How to complete this task.
Copy each line below in which the word "Rotated" occurs.

Provided records.
[Start of Attachment]

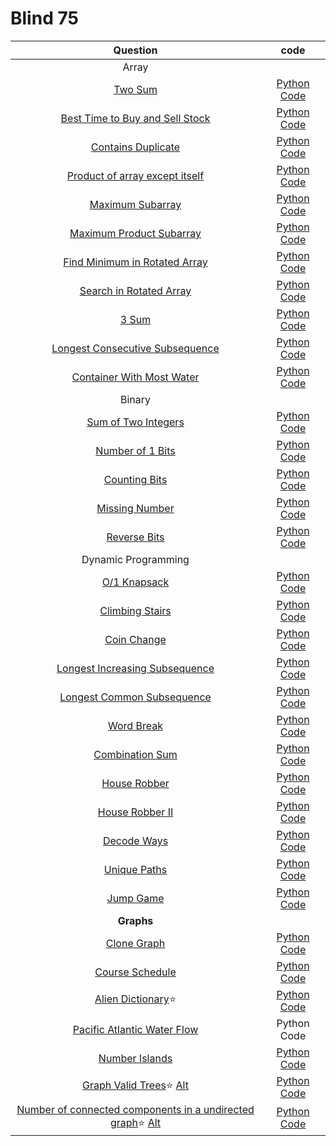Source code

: # Blind 75

| Question | code |
| :------: | :------: |
| Array |
| [Two Sum](https://leetcode.com/problems/two-sum/) | [Python Code](./twoSum.py)  |
| [Best Time to Buy and Sell Stock](https://leetcode.com/problems/best-time-to-buy-and-sell-stock/) | [Python Code](./buyAndSellStocks.py) |
| [Contains Duplicate](https://leetcode.com/problems/contains-duplicate/) | [Python Code](./containsDuplicate.py) |
| [Product of array except itself](https://leetcode.com/problems/product-of-array-except-self/) | [Python Code](./productArrayWithoutSelf.py) |
| [Maximum Subarray](https://leetcode.com/problems/maximum-subarray/) | [Python Code](./maxSubarray.py) |
| [Maximum Product Subarray](https://leetcode.com/problems/maximum-product-subarray/) |  [Python Code](./maxProductSubarray.py) |
| [Find Minimum in Rotated Array](https://leetcode.com/problems/find-minimum-in-rotated-sorted-array/) | [Python Code](./findMinInRotatedArray.py) |
| [Search in Rotated Array](https://leetcode.com/problems/search-in-rotated-sorted-array/) | [Python Code](./searchInRotatedArray.py) |
| [3 Sum](https://leetcode.com/problems/3sum/) | [Python Code](./threeSum.py) |
| [Longest Consecutive Subsequence](https://leetcode.com/problems/longest-consecutive-sequence/) | [Python Code](./longestConsecutiveSubsequence.py) |
| [Container With Most Water](https://leetcode.com/problems/container-with-most-water/) | [Python Code](./containerWithMostWater.py) |
|   Binary  |
| [Sum of Two Integers](https://leetcode.com/problems/sum-of-two-integers/) | [Python Code](./sumOfTwoNumbers.py) |
| [Number of 1 Bits](https://leetcode.com/problems/number-of-1-bits/) | [Python Code](./numberOf1bits.py) |
| [Counting Bits](https://leetcode.com/problems/counting-bits/) | [Python Code](./countBits.py) |
| [Missing Number](https://leetcode.com/problems/missing-number/) | [Python Code](./missingNumber.py) |
| [Reverse Bits](https://leetcode.com/problems/reverse-bits/) | [Python Code](./reverseBits.py) |
| Dynamic Programming |
| [O/1 Knapsack](http://www.geeksforgeeks.org/knapsack-problem/) | [Python Code](./01Knapsack.py) |
| [Climbing Stairs](https://leetcode.com/problems/climbing-stairs/) | [Python Code](./climbStairs.py) |
| [Coin Change](https://leetcode.com/problems/coin-change/) | [Python Code](./coinChange.py) |
| [Longest Increasing Subsequence](https://leetcode.com/problems/longest-increasing-subsequence/) | [Python Code](./longestIncreasingSubsequence.py) |
| [Longest Common Subsequence](https://leetcode.com/problems/longest-common-subsequence/) | [Python Code](./longestCommonSubsequence.py) |
| [Word Break](https://leetcode.com/problems/word-break/) | [Python Code](./wordBreak.py) |
| [Combination Sum](https://leetcode.com/problems/combination-sum-iv/) | [Python Code](./combinationSum.py) |
| [House Robber](https://leetcode.com/problems/house-robber/) | [Python Code](./houseRobber.py) |
| [House Robber II](https://leetcode.com/problems/house-robber-ii/) | [Python Code](./houseRobberII.py) |
| [Decode Ways](https://leetcode.com/problems/decode-ways/) | [Python Code](./decodeWays.py) |
| [Unique Paths](https://leetcode.com/problems/unique-paths/) | [Python Code](./uniquePaths.py) |
| [Jump Game](https://leetcode.com/problems/jump-game/) | [Python Code](./jumpGame.py) |
| __Graphs__ |
| [Clone Graph](https://leetcode.com/problems/clone-graph/) | [Python Code](./cloneGraph.py) |
| [Course Schedule](https://leetcode.com/problems/course-schedule/) | [Python Code](./courseSchedule.py) |
| [Alien Dictionary](https://practice.geeksforgeeks.org/problems/alien-dictionary/1/)⭐ | [Python Code](./alienDictonary.py) |
| [Pacific Atlantic Water Flow](https://leetcode.com/problems/pacific-atlantic-water-flow/) | Python Code |
| [Number Islands](https://leetcode.com/problems/number-of-islands/) | [Python Code](./numberIslands.py) |
| [Graph Valid Trees](https://leetcode.com/problems/graph-valid-tree/)⭐ [Alt](https://www.lintcode.com/problem/178/) | [Python Code](./graphValidTree.py) |
| [Number of connected components in a undirected graph](https://leetcode.com/problems/number-of-connected-components-in-an-undirected-graph/)⭐ [Alt](https://practice.geeksforgeeks.org/problems/number-of-provinces/1/) | [Python Code](./noOfConnectedCompInUndirectedGph.py) |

[End of Attachment]

Written answer.
| [Find Minimum in Rotated Array](https://leetcode.com/problems/find-minimum-in-rotated-sorted-array/) | [Python Code](./findMinInRotatedArray.py) |
| [Search in Rotated Array](https://leetcode.com/problems/search-in-rotated-sorted-array/) | [Python Code](./searchInRotatedArray.py) |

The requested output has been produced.